**WHAT TO WORK ON**
Which lines of the listing hold the string "principal"? Show each of them.

★ ★ ★

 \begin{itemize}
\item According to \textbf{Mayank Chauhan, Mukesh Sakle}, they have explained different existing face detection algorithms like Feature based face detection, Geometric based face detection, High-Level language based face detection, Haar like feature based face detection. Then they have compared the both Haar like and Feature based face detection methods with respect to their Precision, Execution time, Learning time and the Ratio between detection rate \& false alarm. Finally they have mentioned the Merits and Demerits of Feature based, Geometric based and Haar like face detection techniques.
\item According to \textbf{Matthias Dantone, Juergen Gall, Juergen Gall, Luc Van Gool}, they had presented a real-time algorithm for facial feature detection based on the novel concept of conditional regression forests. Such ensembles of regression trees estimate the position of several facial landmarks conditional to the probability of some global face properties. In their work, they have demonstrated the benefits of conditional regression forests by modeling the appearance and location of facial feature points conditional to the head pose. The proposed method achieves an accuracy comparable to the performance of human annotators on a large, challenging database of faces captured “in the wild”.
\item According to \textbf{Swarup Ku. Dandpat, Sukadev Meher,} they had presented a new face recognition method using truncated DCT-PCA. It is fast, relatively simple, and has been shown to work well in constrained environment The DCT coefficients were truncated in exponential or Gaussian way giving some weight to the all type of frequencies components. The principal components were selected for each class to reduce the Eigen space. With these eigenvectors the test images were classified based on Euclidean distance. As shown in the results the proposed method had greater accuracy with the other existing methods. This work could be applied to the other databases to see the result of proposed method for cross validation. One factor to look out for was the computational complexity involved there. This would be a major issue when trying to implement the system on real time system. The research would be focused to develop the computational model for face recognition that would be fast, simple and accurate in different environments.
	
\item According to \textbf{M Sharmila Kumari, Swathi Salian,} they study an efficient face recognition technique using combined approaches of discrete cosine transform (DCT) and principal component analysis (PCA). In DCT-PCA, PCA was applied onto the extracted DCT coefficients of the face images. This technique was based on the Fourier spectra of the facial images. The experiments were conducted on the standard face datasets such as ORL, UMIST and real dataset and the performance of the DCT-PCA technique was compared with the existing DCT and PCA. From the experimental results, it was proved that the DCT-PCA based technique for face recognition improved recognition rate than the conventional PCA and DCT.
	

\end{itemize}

★ ★ ★

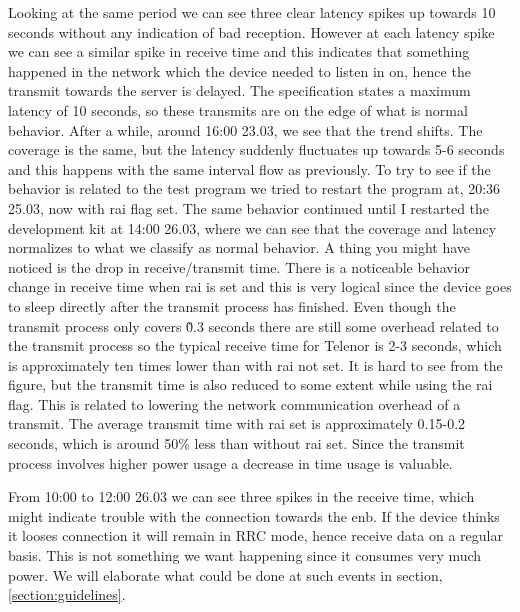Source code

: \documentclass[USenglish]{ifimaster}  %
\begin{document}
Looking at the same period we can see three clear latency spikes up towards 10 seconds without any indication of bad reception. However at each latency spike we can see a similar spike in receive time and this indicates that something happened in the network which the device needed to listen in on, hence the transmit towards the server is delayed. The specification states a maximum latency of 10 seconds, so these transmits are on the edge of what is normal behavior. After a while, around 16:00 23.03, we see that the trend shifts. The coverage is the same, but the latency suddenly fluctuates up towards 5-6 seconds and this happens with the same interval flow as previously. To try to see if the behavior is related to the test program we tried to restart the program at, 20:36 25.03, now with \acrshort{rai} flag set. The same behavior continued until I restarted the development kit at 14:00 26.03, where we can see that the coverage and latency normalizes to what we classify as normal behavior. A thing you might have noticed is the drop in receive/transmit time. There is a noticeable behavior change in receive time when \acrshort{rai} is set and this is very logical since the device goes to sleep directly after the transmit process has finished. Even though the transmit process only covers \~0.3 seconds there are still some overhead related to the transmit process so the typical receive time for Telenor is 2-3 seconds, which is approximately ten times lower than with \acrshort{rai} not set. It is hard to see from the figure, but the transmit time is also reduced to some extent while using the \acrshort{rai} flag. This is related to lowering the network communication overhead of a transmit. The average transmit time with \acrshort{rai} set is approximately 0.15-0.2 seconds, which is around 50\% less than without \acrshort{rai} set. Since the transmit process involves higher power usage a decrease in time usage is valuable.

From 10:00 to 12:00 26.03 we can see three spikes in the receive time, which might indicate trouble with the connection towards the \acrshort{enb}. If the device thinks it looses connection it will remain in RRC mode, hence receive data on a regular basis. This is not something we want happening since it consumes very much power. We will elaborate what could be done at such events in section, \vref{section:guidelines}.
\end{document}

★ ★ ★

**WRITTEN RESPONSE**
\item According to \textbf{Swarup Ku. Dandpat, Sukadev Meher,} they had presented a new face recognition method using truncated DCT-PCA. It is fast, relatively simple, and has been shown to work well in constrained environment The DCT coefficients were truncated in exponential or Gaussian way giving some weight to the all type of frequencies components. The principal components were selected for each class to reduce the Eigen space. With these eigenvectors the test images were classified based on Euclidean distance. As shown in the results the proposed method had greater accuracy with the other existing methods. This work could be applied to the other databases to see the result of proposed method for cross validation. One factor to look out for was the computational complexity involved there. This would be a major issue when trying to implement the system on real time system. The research would be focused to develop the computational model for face recognition that would be fast, simple and accurate in different environments.
\item According to \textbf{M Sharmila Kumari, Swathi Salian,} they study an efficient face recognition technique using combined approaches of discrete cosine transform (DCT) and principal component analysis (PCA). In DCT-PCA, PCA was applied onto the extracted DCT coefficients of the face images. This technique was based on the Fourier spectra of the facial images. The experiments were conducted on the standard face datasets such as ORL, UMIST and real dataset and the performance of the DCT-PCA technique was compared with the existing DCT and PCA. From the experimental results, it was proved that the DCT-PCA based technique for face recognition improved recognition rate than the conventional PCA and DCT.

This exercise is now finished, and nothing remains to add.